Open Implantation of a Transcatheter Aortic Valve via Redo Sternotomy, Mitral Valve Replacement, and Tricuspid Valve Repair in a High-Risk-Patient [1]

The patient, a 60-year-old male, had previously undergone aortic root replacement due to aortic insufficiency and a bicuspid valve. He suffered from increasing exertional dyspnea. Echocardiography revealed recurrent severe aortic insufficiency, secondary moderate-to-severe mitral insufficiency with marked leaflet tenting, and severe tricuspid insufficiency (pulmonary artery pressure: 70 mmHg). His medical history included heart failure with reduced ejection fraction (HFrEF) (ejection fraction 37 percent), Child-Pugh Class B liver cirrhosis of ethyltoxic origin, acute-on-chronic kidney failure, but no coronary artery disease.
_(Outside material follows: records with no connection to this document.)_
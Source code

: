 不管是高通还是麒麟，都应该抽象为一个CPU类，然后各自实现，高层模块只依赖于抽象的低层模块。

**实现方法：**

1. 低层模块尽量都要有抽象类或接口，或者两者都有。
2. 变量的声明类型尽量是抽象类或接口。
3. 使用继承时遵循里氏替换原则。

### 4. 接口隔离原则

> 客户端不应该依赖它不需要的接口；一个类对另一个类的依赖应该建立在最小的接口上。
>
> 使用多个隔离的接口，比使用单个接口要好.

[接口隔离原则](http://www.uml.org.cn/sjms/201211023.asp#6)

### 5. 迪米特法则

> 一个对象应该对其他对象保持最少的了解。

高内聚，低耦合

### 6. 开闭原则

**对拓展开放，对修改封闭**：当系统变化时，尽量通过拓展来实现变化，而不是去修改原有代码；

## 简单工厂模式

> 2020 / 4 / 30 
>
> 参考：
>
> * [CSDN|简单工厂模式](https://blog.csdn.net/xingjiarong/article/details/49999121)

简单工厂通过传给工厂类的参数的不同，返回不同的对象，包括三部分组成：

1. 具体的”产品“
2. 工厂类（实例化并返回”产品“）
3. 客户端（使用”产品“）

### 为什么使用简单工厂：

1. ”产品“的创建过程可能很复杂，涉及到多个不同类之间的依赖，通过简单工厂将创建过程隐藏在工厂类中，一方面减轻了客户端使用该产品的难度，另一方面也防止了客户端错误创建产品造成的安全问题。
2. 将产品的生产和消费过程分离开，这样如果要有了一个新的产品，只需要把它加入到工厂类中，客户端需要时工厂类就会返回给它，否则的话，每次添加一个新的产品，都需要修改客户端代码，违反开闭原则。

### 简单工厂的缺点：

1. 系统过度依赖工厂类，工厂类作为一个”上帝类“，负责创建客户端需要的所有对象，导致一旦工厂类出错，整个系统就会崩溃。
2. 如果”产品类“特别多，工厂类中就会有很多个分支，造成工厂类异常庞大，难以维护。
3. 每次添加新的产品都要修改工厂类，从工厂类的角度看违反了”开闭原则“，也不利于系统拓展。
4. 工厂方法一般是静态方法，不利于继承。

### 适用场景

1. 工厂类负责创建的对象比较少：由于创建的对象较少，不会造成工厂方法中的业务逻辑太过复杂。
The following surgical approaches were discussed: repeated root replacement, conventional valve replacement, or transcatheter aortic valve implantation (TAVI) combined with a transcatheter edge-to-edge (TEER) procedure. The pros and cons are outlined in this video.
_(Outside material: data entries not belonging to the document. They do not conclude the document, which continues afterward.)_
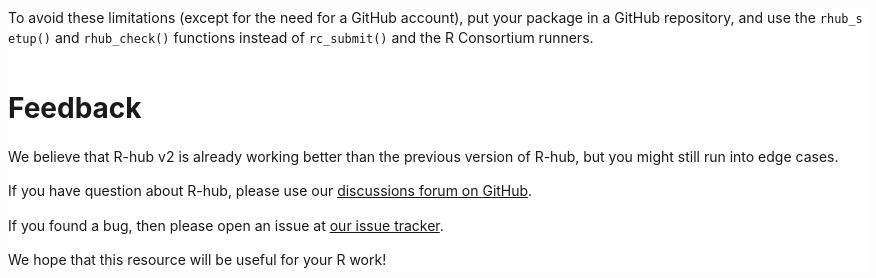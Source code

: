 To avoid these limitations (except for the need for a GitHub account), put your package in a GitHub repository, and use the `rhub_setup()` and `rhub_check()` functions instead of `rc_submit()` and the R Consortium runners.

# Feedback

We believe that R-hub v2 is already working better than the previous version of R-hub, but you might still run into edge cases.

If you have question about R-hub, please use our [discussions forum on GitHub](https://github.com/r-hub/rhub/discussions).

If you found a bug, then please open an issue at [our issue tracker](https://github.com/r-hub/rhub/issues).

We hope that this resource will be useful for your R work!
Following a median redo sternotomy, pericardial adhesions were dissected. Standard cannulation of the ascending aorta and bicaval venous cannulation were performed, and the heart was arrested using cold crystalloid Bretschneider cardioplegia. The root prosthesis was heavily calcified and showed perforated cusps. The left and right coronary cusps were excised, while the noncoronary cusp was preserved as additional anchoring for the prosthesis. Afterward, the anterior mitral leaflet was excised, and a 31 mm bioprosthesis was implanted in a standard fashion. Due to the marked leaflet tenting, no repair attempt was undertaken. A 29 mm transcatheter prosthesis was prepared upside down on a transapical delivery system. The valve was inserted into the left ventricular outflow tract (LVOT) at the desired depth, and the balloon was inflated with a nominal volume to implant the valve. Video-assisted inspection of the LVOT confirmed the proper positioning of the prosthetic valves without obstruction. After a total cross-clamp time of 80 minutes, a tricuspid valve repair with a 36 mm Contour ring was performed on a beating heart, aiming for mild residual regurgitation as a decompression for the right ventricle. The right atrium was closed, and the heart was weaned from cardiopulmonary bypass (CPB).
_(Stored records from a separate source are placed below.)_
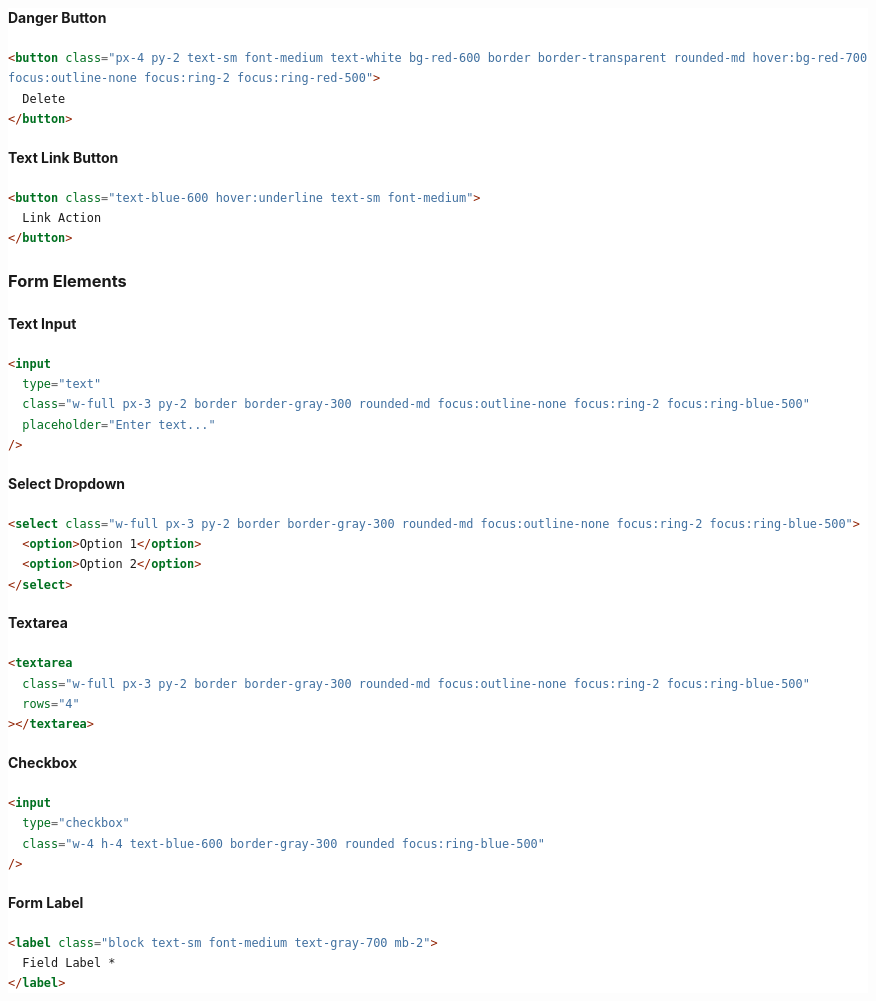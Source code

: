 #### Danger Button
```html
<button class="px-4 py-2 text-sm font-medium text-white bg-red-600 border border-transparent rounded-md hover:bg-red-700 focus:outline-none focus:ring-2 focus:ring-red-500">
  Delete
</button>
```

#### Text Link Button
```html
<button class="text-blue-600 hover:underline text-sm font-medium">
  Link Action
</button>
```

### Form Elements

#### Text Input
```html
<input 
  type="text"
  class="w-full px-3 py-2 border border-gray-300 rounded-md focus:outline-none focus:ring-2 focus:ring-blue-500"
  placeholder="Enter text..."
/>
```

#### Select Dropdown
```html
<select class="w-full px-3 py-2 border border-gray-300 rounded-md focus:outline-none focus:ring-2 focus:ring-blue-500">
  <option>Option 1</option>
  <option>Option 2</option>
</select>
```

#### Textarea
```html
<textarea 
  class="w-full px-3 py-2 border border-gray-300 rounded-md focus:outline-none focus:ring-2 focus:ring-blue-500"
  rows="4"
></textarea>
```

#### Checkbox
```html
<input 
  type="checkbox"
  class="w-4 h-4 text-blue-600 border-gray-300 rounded focus:ring-blue-500"
/>
```

#### Form Label
```html
<label class="block text-sm font-medium text-gray-700 mb-2">
  Field Label *
</label>
```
The patient was transferred to the ICU under moderate catecholamine support and extubated the same day. Catecholamines were discontinued on the second postoperative day, and he was discharged on the eighth day after an uneventful course.
Final echocardiography confirmed good function of all valves, with no paravalvular leakage and only mild tricuspid regurgitation, along with a marked reduction in pulmonary artery pressure.